Bij problemen met de sensomotorische integratie is het signaal van het tast- en evenwichtsgevoel te sterk of te zwak. Hierdoor reageren we alsof we in gevaar verkeren, terwijl dat niet zo is, of we geven deze zintuigprikkels te weinig aandacht, terwijl dat wel zou moeten. We richten onze aandacht op een verkeerde manier en merken onze eigen bewegingen onvoldoende op. Hierdoor gebruiken we de informatie uit onze spieren en gewrichten te weinig en ontstaan problemen met de concentratie en het leren van dingen.
** Het tastgevoel waarschuwt te snel voor gevaar, ook wel tactiele overgevoeligheid genoemd.
Deze kinderen zijn gevoelig voor aanraken: hun zintuigprikkels reageren hierop heel snel. Aangeraakt worden, op schoot zitten en knuffelen vinden deze kinderen niet prettig. Daarnaast zijn ze vaak heel kieskeurig wat betreft het eten, hun kleren, die ze al gauw ervaren als ‘kriebelig’. Ze staan ook kritisch tegenover het speelgoed waarmee ze spelen. Spelen met water, zand, klei en verf is meestal niet favoriet. Ze vinden het al gauw vies.
* * Het tastgevoel waarschuwt te weinig en wordt niet opgemerkt. Dit wordt ook wel tactiele ondergevoeligheid genoemd.
Hierbij merkt het kind nauwelijks dat het wordt aangeraakt, of dat het zelf iets aanraakt. De zintuigprikkels geven te weinig informatie door. Hierdoor ‘bestuurt’ zo’n kind zijn eigen lichaam minder goed, waardoor het onhandig is en zich bijvoorbeeld gauw stoot. Zulke kinderen spelen juist wel graag met ‘vieze’ materialen zoals zand, klei en verf.
** Het evenwichtsgevoel waarschuwt te snel voor gevaar.

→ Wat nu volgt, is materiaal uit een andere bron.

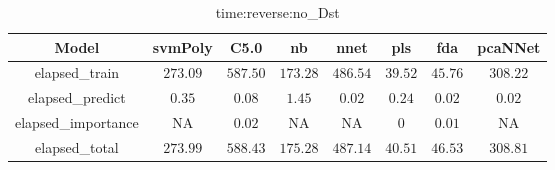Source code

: \begin{table}[!ht]
	\centering
	\begin{tabular}{|c|c|c|c|c|c|c|c|}
		\hline
		Model & svmPoly & C5.0 & nb & nnet & pls & fda & pcaNNet \\ \hline
		elapsed_train & $273.09$ & $587.50$ & $173.28$ & $486.54$ & $39.52$ & $45.76$ & $308.22$ \\ \hline
		elapsed_predict & $0.35$ & $0.08$ & $1.45$ & $0.02$ & $0.24$ & $0.02$ & $0.02$ \\ \hline
		elapsed_importance & NA & $0.02$ & NA & NA & $0$ & $0.01$ & NA \\ \hline
		elapsed_total & $273.99$ & $588.43$ & $175.28$ & $487.14$ & $40.51$ & $46.53$ & $308.81$ \\ \hline
	\end{tabular}
	\caption{time:reverse:no_Dst}
	\label{tab:time:reverse:no_Dst}
\end{table}
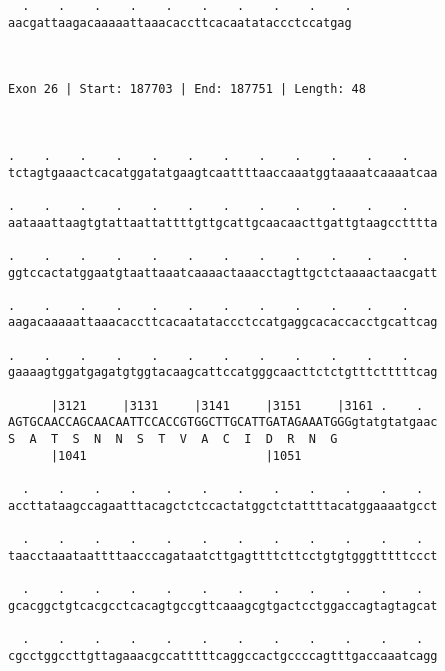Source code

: \documentclass{article}
\begin{document}
\begin{Verbatim}
  .    .    .    .    .    .    .    .    .    .
aacgattaagacaaaaattaaacaccttcacaatataccctccatgag
                                                
                                                
 
Exon 26 | Start: 187703 | End: 187751 | Length: 48



.    .    .    .    .    .    .    .    .    .    .    .    
tctagtgaaactcacatggatatgaagtcaattttaaccaaatggtaaaatcaaaatcaa
                                                            
.    .    .    .    .    .    .    .    .    .    .    .    
aataaattaagtgtattaattattttgttgcattgcaacaacttgattgtaagcctttta
                                                            
.    .    .    .    .    .    .    .    .    .    .    .    
ggtccactatggaatgtaattaaatcaaaactaaacctagttgctctaaaactaacgatt
                                                            
.    .    .    .    .    .    .    .    .    .    .    .    
aagacaaaaattaaacaccttcacaatataccctccatgaggcacaccacctgcattcag
                                                            
.    .    .    .    .    .    .    .    .    .    .    .    
gaaaagtggatgagatgtggtacaagcattccatgggcaacttctctgtttctttttcag
                                                            
      |3121     |3131     |3141     |3151     |3161 .    .  
AGTGCAACCAGCAACAATTCCACCGTGGCTTGCATTGATAGAAATGGGgtatgtatgaac
S  A  T  S  N  N  S  T  V  A  C  I  D  R  N  G              
      |1041                         |1051                   
  
  .    .    .    .    .    .    .    .    .    .    .    .  
accttataagccagaatttacagctctccactatggctctattttacatggaaaatgcct
                                                            
  .    .    .    .    .    .    .    .    .    .    .    .  
taacctaaataattttaacccagataatcttgagttttcttcctgtgtgggtttttccct
                                                            
  .    .    .    .    .    .    .    .    .    .    .    .  
gcacggctgtcacgcctcacagtgccgttcaaagcgtgactcctggaccagtagtagcat
                                                            
  .    .    .    .    .    .    .    .    .    .    .    .  
cgcctggccttgttagaaacgccatttttcaggccactgccccagtttgaccaaatcagg
                                                            

\end{Verbatim}
\end{document}
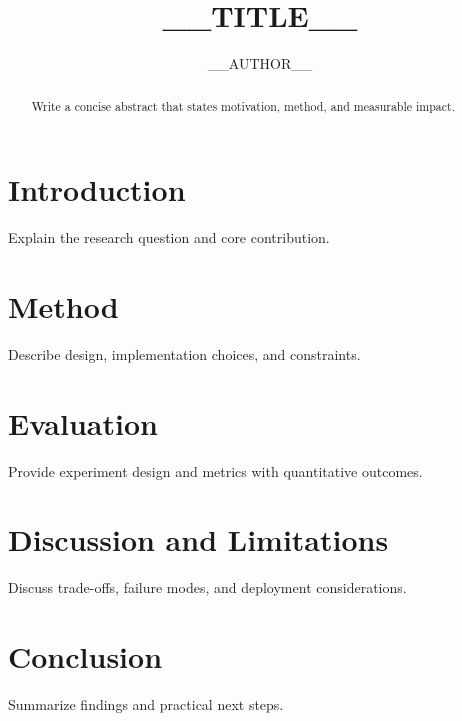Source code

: \documentclass[sigconf]{acmart}
\title{__TITLE__}
\author{__AUTHOR__}
\affiliation{
  \institution{Institution Name}
  \city{City}
  \country{Country}
}
\begin{document}
\begin{abstract}
Write a concise abstract that states motivation, method, and measurable impact.
\end{abstract}

\maketitle

\section{Introduction}
Explain the research question and core contribution.

\section{Method}
Describe design, implementation choices, and constraints.

\section{Evaluation}
Provide experiment design and metrics with quantitative outcomes.

\section{Discussion and Limitations}
Discuss trade-offs, failure modes, and deployment considerations.

\section{Conclusion}
Summarize findings and practical next steps.



\end{document}
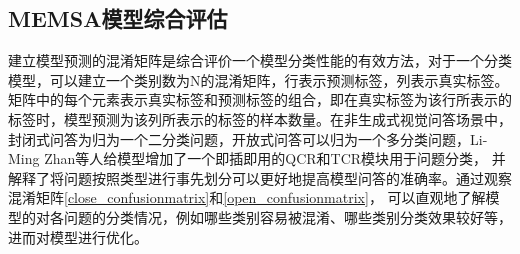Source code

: \subsection{MEMSA模型综合评估}
建立模型预测的混淆矩阵是综合评价一个模型分类性能的有效方法，对于一个分类模型，可以建立一个类别数为N的混淆矩阵，行表示预测标签，列表示真实标签。
矩阵中的每个元素表示真实标签和预测标签的组合，即在真实标签为该行所表示的标签时，模型预测为该列所表示的标签的样本数量。在非生成式视觉问答场景中，
封闭式问答为归为一个二分类问题，开放式问答可以归为一个多分类问题，Li-Ming Zhan等人给模型增加了一个即插即用的QCR和TCR模块\cite{zhan2020medical}用于问题分类，
并解释了将问题按照类型进行事先划分可以更好地提高模型问答的准确率。通过观察混淆矩阵\ref{close_confusionmatrix}和\ref{open_confusionmatrix}，
可以直观地了解模型的对各问题的分类情况，例如哪些类别容易被混淆、哪些类别分类效果较好等，进而对模型进行优化。


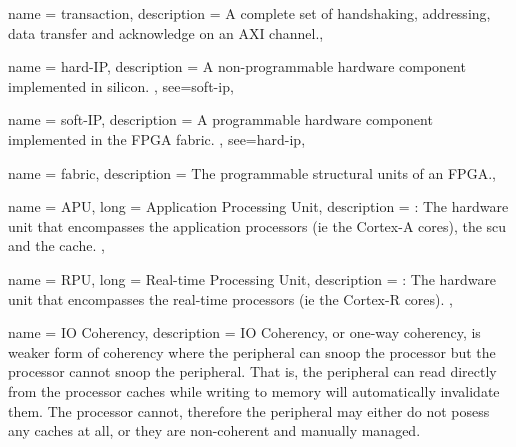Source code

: {
	name = {transaction},
	description = {A complete set of handshaking, addressing, data transfer and acknowledge on
	an AXI channel.},
}


{
	name = {hard-IP},
	description = {
		A non-programmable hardware component implemented in silicon.
	},
	see={soft-ip},
}

{
	name = {soft-IP},
	description = {
		A programmable hardware component implemented in the FPGA \gls{fabric}.
	},
	see={hard-ip},
}

{
	name = {fabric},
	description = {The programmable structural units of an FPGA.},
}

{
	name = {APU},
	long = {Application Processing Unit},
	description = {\emph{}:
		The hardware unit that encompasses the application processors (ie the Cortex-A cores),
		the \gls{scu} and the cache.
	},
}

{
	name = {RPU},
	long = {Real-time Processing Unit},
	description = {\emph{}:
		The hardware unit that encompasses the real-time processors (ie the Cortex-R cores).
	},
}


{
	name = {IO Coherency},
	description = {
		IO Coherency, or one-way coherency, is weaker form of coherency where
		the peripheral can snoop the processor but the processor cannot snoop the peripheral.
		That is, the peripheral can read directly from the processor caches while
		writing to memory will automatically invalidate them. The processor cannot,
		therefore the peripheral may either do not posess any caches at all, or they
		are non-coherent and manually managed.
	}
}

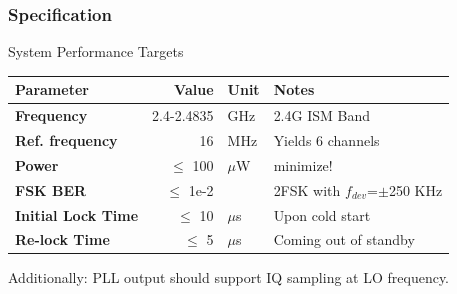 \documentclass[t, screen, aspectratio=43]{beamer}
\begin{document}
\begin{frame}
	\frametitle{Specification\color{black}}
	\begin{block}{System Performance Targets}
		\scriptsize
		\begin{table}[h!]
			\centering
			\def\arraystretch{1.5}		
			\setlength\arrayrulewidth{0.75pt}
			\setlength{\tabcolsep}{1em} %
			\begin{tabular}{|l|r|l|l|}
				\hline 
				\rule[-1ex]{0pt}{2.5ex} \cellcolor{gray!40}\textbf{Parameter} & \cellcolor{gray!40}\textbf{Value} & \cellcolor{gray!40}\textbf{Unit }& \cellcolor{gray!40}\textbf{Notes}\\ 
				\hline 
				\rule[-1ex]{0pt}{2.5ex} \textbf{Frequency}  & 2.4-2.4835 & GHz & 2.4G ISM Band\\ 
				\hline 
				\rule[-1ex]{0pt}{2.5ex} \textbf{Ref. frequency} & 16 & MHz & Yields 6 channels \\ 
				\hline 
				\rule[-1ex]{0pt}{2.5ex} \textbf{Power} & $\leq$ 100  &$\mu$W & minimize!\\ 
				\hline 
				\rule[-1ex]{0pt}{2.5ex} \textbf{FSK BER} & $\leq$ 1e-2  & & 2FSK with $f_{dev}$=$\pm$250 KHz\\ 
				\hline 
				\rule[-1ex]{0pt}{2.5ex} \textbf{Initial Lock Time} & $\leq$ 10 & $\mu$s & Upon cold start \\ 
				\hline 
				\rule[-1ex]{0pt}{2.5ex} \textbf{Re-lock Time} & $\leq$ 5 & $\mu$s & Coming out of standby \\ 
				\hline 
			\end{tabular} 
		\end{table}   
		Additionally: PLL output should support IQ sampling at LO frequency.
	\end{block}    
\end{frame}






\end{document}
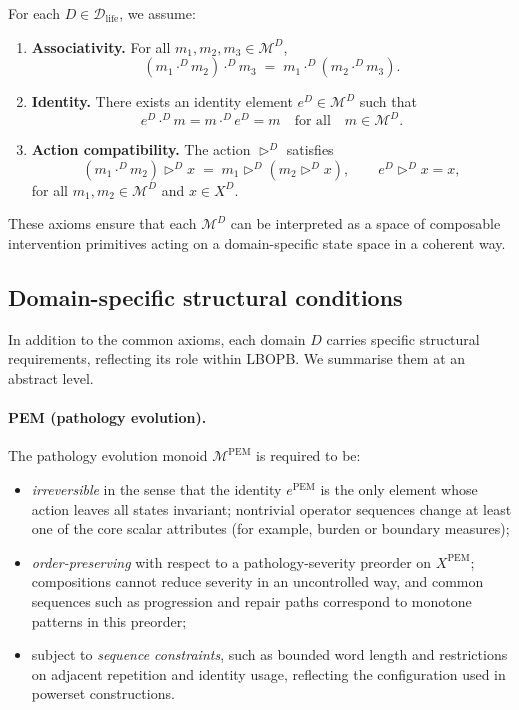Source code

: \documentclass[11pt]{book}
\theoremstyle{plain}
\theoremstyle{definition}
\theoremstyle{remark}
\begin{document}
For each $D \in \mathcal{D}_{\mathrm{life}}$, we assume:

\begin{enumerate}
  \item \textbf{Associativity.}
        For all $m_{1}, m_{2}, m_{3} \in \mathcal{M}^{D}$,
        \[
          (m_{1} \cdot^{D} m_{2}) \cdot^{D} m_{3}
          \;=\;
          m_{1} \cdot^{D} (m_{2} \cdot^{D} m_{3}).
        \]
  \item \textbf{Identity.}
        There exists an identity element $e^{D} \in \mathcal{M}^{D}$
        such that
        \[
          e^{D} \cdot^{D} m = m \cdot^{D} e^{D} = m
          \quad\text{for all}\quad m \in \mathcal{M}^{D}.
        \]
  \item \textbf{Action compatibility.}
        The action $\triangleright^{D}$ satisfies
        \[
          (m_{1} \cdot^{D} m_{2}) \triangleright^{D} x
          \;=\;
          m_{1} \triangleright^{D} (m_{2} \triangleright^{D} x),
          \qquad
          e^{D} \triangleright^{D} x = x,
        \]
        for all $m_{1}, m_{2} \in \mathcal{M}^{D}$ and $x \in X^{D}$.
\end{enumerate}

These axioms ensure that each $\mathcal{M}^{D}$ can be interpreted as a
space of composable intervention primitives acting on a domain-specific
state space in a coherent way.

\subsection*{Domain-specific structural conditions}

In addition to the common axioms, each domain $D$ carries specific
structural requirements, reflecting its role within LBOPB. We summarise
them at an abstract level.

\paragraph{PEM (pathology evolution).}
The pathology evolution monoid $\mathcal{M}^{\mathrm{PEM}}$ is required
to be:
\begin{itemize}
  \item \emph{irreversible} in the sense that the identity
        $e^{\mathrm{PEM}}$ is the only element whose action leaves all
        states invariant; nontrivial operator sequences change at least
        one of the core scalar attributes (for example, burden or
        boundary measures);
  \item \emph{order-preserving} with respect to a pathology-severity
        preorder on $X^{\mathrm{PEM}}$; compositions cannot reduce
        severity in an uncontrolled way, and common sequences such as
        progression and repair paths correspond to monotone patterns in
        this preorder;
  \item subject to \emph{sequence constraints}, such as bounded word
        length and restrictions on adjacent repetition and identity
        usage, reflecting the configuration used in powerset
        constructions.
\end{itemize}
\end{document}
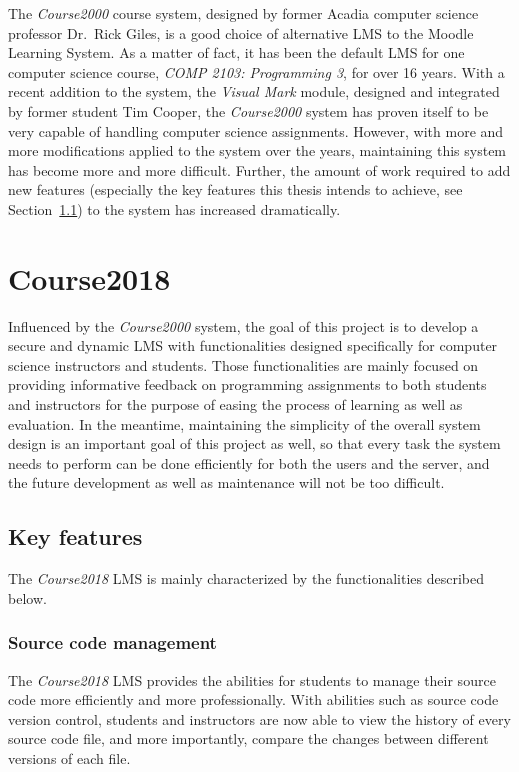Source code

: \medskip

The \emph{Course2000} course system, designed by former Acadia computer science
professor Dr.~Rick Giles, is a good choice
of alternative LMS to the Moodle Learning System.
As a matter of fact, it has been the
default LMS for one computer science course, \emph{COMP 2103: Programming 3},
for over 16 years.
With a recent addition to the system,
the \emph{Visual Mark} module,
designed and integrated by former student Tim Cooper,
the \emph{Course2000} system has proven itself
to be very capable of handling computer science assignments.
However, with more
and more modifications applied to the system over the years, maintaining
this system has become more and more difficult.
Further, the amount of work required to add new features (especially the key
features this thesis intends to achieve, see Section~\ref{FEATURES}) to the system
has increased dramatically.

\section{Course2018}
Influenced by the \emph{Course2000} system, the goal of this project is to
develop a secure and dynamic LMS with functionalities designed specifically for
computer science instructors and students.
Those functionalities are mainly focused on
providing informative feedback on programming assignments to both students
and instructors for the purpose of easing the process of learning as well as
evaluation.
In the meantime, maintaining the simplicity of the overall system design 
is an important goal of this project as well,
so that every task the system needs to
perform can be done efficiently for both the users and the server,
and the future development as well as maintenance will not be too difficult.

\subsection{Key features}
\label{FEATURES}
The \emph{Course2018} LMS is mainly characterized by the functionalities
described below.

\subsubsection{Source code management}
The \emph{Course2018} LMS provides the abilities for students to manage
their source code more efficiently and more professionally. With abilities such
as source code version control, students and instructors are now able
to view the history of every source code file, and more importantly, compare
the changes between different versions of each file.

Dit wordt ook wel vestibulaire overgevoeligheid genoemd. Een dergelijk kind is heel gevoelig voor bewogen worden. Zijn zintuigprikkels reageren bij de geringste beweging of verandering van houding. Bewogen worden, stoeien en andere wilde spelletjes vindt hij niet prettig. Hierdoor komen deze kinderen wat angstig over en zijn zij meestal minder bewegelijk dan anderen.
* * Het evenwichtsgevoel waarschuwt te weinig en wordt niet opgemerkt.
Dit wordt ook wel vestibulaire ondergevoeligheid genoemd. Zo’n kind merkt te weinig wanneer het wordt bewogen. Zijn zintuigprikkels geven te weinig informatie door. Bewogen worden, schommelen, stoeien en andere wilde spelletjes zijn favoriet. Zulke kinderen zijn vaak echte waaghalzen en ze zijn voortdurend in beweging.
Problemen in de sensomotorische integratie worden gezien als een niet op een juiste manier gebruiken van vooral aanraking- en bewegingsprikkels, waardoor we onze bewegingen te weinig voelen, niet opletten wat we aan het doen zijn en moeilijk dingen leren.
Een behandeling kan bij veel kinderen en kan zelfs bij volwassenen met problemen met de sensomotorische integratie, tot succes leiden. Hiervoor is het noodzakelijk om het kind zodanig aan te raken en te bewegen dat hij die aanrakingen en bewegingen gaat gebruiken en het leuk gaat vinden. Het gebruik van deze prikkels zal dan tot veranderingen leiden.